SENİN ZAMAN KATİLİN NE

SENİN ZAMAN KATİLİN NE 
SEVGİ KELEŞER

Göklerde güneş etkisi, yerlerden satürn dengesindeyiz.
Gezegenler sadece birer sembol.
Sıfatsal sebeplerin sembolleri…
Gerçeği görebilmek, kendi gerçeğimizi görebilmek için algıların dengeye gelmesi gerekiyor.
Algılarımız da zamanın etkileri (göklerden gelen etki), vaktin (yere ait bir özellik “An”) gerektirdikleri ile dengeye geliyor.
Bizim dışımızda evrensel bir zamanlama var.

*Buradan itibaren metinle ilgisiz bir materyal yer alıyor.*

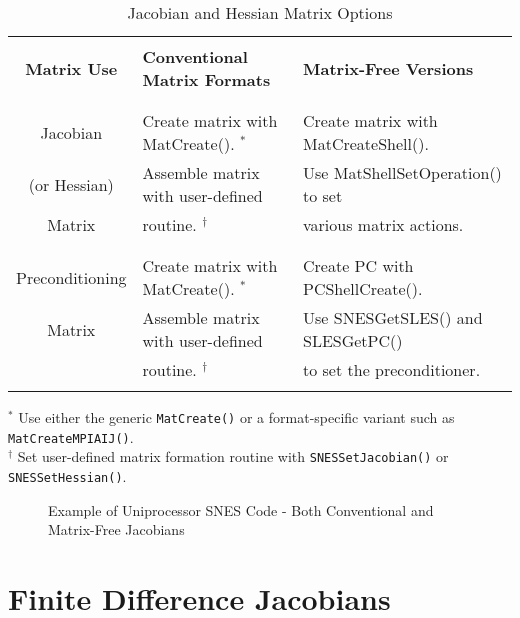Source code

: \begin{center}
\begin{table}[H]
\begin{tabular}{|c|l|l|} \hline
& & \\
{\bf Matrix Use}      & {\bf Conventional Matrix Formats}          & {\bf Matrix-Free Versions}\\ 
& & \\ \hline
& & \\
Jacobian	& Create matrix with MatCreate(). $^*$ & Create matrix with MatCreateShell().\\
(or Hessian)	& Assemble matrix with user-defined	& Use MatShellSetOperation() to set\\
Matrix		& routine. $^\dagger$ 			& various matrix actions.\\
& & \\ \hline
& & \\
Preconditioning	 & Create matrix with MatCreate(). $^*$ & Create PC with PCShellCreate().\\
Matrix		 & Assemble matrix with user-defined & Use SNESGetSLES() and SLESGetPC()\\
		& routine. $^\dagger$		& to set the preconditioner.\\ 

& & \\ \hline
\end{tabular}

\medskip
$^*$ Use either the generic {\tt MatCreate()} or a format-specific variant
   such as {\tt MatCreateMPIAIJ()}.\\
$^\dagger$ Set user-defined matrix formation routine with {\tt SNESSetJacobian()} or
   {\tt SNESSetHessian()}.
\medskip
\caption{Jacobian and Hessian Matrix Options}
\label{table:jacobians}
\end{table}
\end{center}

\begin{figure}[H]
{\small
{}
}
\caption{Example of Uniprocessor SNES Code - Both Conventional and Matrix-Free Jacobians}
\label{fig:snesexample2}
\end{figure} 

\section{Finite Difference Jacobians}
\label{sec:fdmatrix}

Denge hali ise; işte bu evrensel zamanlama ile kendi kişisel zaman programımızın senkronize olduğu haldir.
Algılarımız dengede değilse veyahut kendi kişisel zaman çizelgemize göre davranışlarımızı geliştirdiğimizde bu senkronizasyon bozulur.
Size bir sır vereyim mi?
İşin sırrı, evrensel zamanlamaya güvenmek.
Zamanın tazeliğini hissederek yaşamak.
Hiçbir “An” yinelenen “An” değildir, yenilenen An’dır !

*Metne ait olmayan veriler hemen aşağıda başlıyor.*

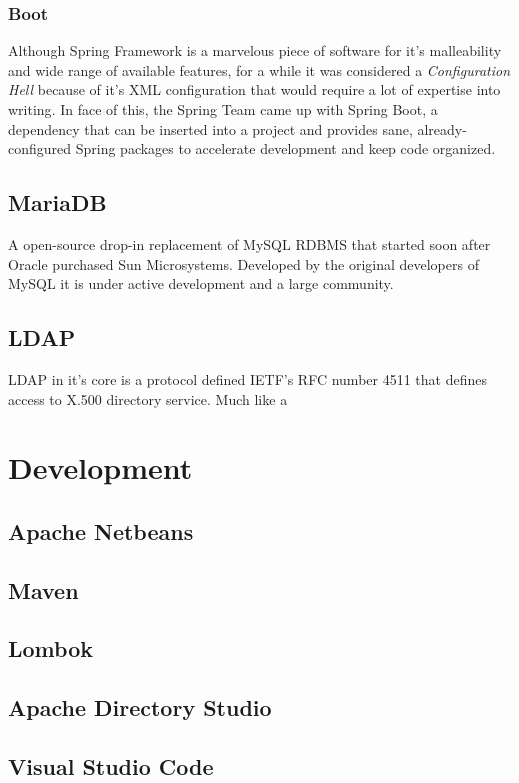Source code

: \subsubsection{Boot}
Although Spring Framework is a marvelous piece of software for it's malleability and wide range of available features, for a while it was considered a \textit{Configuration Hell} because of it's \gls{XML} configuration that would require a lot of expertise into writing\cite{xmlhell1}\cite{xmlhell2}\cite{xmlhell3}\cite{xmlhell4}\cite{xmlhell5}. In face of this, the Spring Team came up with Spring Boot, a dependency that can be inserted into a project and provides sane, already-configured Spring packages to accelerate development and keep code organized.

\subsection{MariaDB}
A open-source drop-in replacement of MySQL \gls{RDBMS}\cite{mariadb} that started soon after Oracle purchased Sun Microsystems\cite{mariadbfuture}. Developed by the original developers of MySQL it is under active development and a large community\cite{mariadbgit}.

\subsection{LDAP}
\gls{LDAP} in it's core is a protocol defined \gls{IETF}'s \gls{RFC} number 4511\cite{ldaprfc} that defines access to X.500 directory service. Much like  a 

\section{Development}
\subsection{Apache Netbeans}
\subsection{Maven}
\subsection{Lombok}
\subsection{Apache Directory Studio}
\subsection{Visual Studio Code}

Veeee, her “An” bir yaratılıştır. 
İşte bu farkındalık bizleri “gün bilincini” yakalamaya vardırır.
Gün bilinci farkındalığını kullanarak “şahit konumunda olma” halinin,“algıya esir olmama halinin”, içlerimizde yerleşmesine izin vermiş oluruz.
Yargılarımızdan, ötekileştirme hallerimizden, şartlanmalarımızdan bağımsız hale geliriz. Gafletten uyanma halidir bu.

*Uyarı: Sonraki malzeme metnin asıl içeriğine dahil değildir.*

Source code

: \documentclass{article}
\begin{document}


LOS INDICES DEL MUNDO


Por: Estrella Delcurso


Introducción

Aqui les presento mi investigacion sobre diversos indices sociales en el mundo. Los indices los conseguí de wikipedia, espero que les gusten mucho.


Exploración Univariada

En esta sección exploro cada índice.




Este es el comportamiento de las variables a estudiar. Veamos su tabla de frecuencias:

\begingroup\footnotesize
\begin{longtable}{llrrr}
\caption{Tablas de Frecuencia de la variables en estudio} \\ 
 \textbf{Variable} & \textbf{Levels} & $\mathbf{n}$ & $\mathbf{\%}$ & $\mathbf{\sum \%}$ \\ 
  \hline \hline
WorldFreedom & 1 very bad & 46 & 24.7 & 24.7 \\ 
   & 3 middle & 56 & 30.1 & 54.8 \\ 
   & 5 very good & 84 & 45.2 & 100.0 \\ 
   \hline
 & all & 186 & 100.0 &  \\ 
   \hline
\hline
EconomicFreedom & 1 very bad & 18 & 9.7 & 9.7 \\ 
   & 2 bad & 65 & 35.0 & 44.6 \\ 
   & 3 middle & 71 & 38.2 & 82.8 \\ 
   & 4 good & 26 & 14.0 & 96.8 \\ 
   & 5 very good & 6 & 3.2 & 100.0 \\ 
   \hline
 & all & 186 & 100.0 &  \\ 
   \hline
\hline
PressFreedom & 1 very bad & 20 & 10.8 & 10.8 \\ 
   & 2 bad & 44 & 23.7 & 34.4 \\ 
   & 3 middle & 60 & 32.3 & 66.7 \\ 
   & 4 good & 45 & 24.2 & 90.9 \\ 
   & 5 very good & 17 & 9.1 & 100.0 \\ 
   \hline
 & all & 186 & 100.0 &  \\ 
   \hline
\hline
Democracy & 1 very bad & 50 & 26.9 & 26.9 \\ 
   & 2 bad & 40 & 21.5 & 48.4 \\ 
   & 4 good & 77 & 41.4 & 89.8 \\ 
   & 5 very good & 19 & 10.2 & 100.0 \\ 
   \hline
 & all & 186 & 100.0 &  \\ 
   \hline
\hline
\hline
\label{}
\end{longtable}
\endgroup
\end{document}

Zaman ilizyonu sanırım böyle aşılır.
Zaman zamansızdır.
“Zamanı iyi kullanmak”, “Şimdiyi yaşayabilmek” Satürn’ün denge halidir.
Zamanı iyi kullanamayan hallerimiz var ise, dikkat koyun bakalım “ Zamanımızın Katili Ne?” 
Düşünmek?
Bağlanma / bağımlılık geliştirecek şekilde bir şeyle ilgilenmek?
Zamanı yönetmeye çalışarak, kendini hapsetmek?
Zamanın (Göklerden gelen etkinin) gerektirdiğini, Vaktin (yerlerden gelen denge) dengesinde yerine getirememek?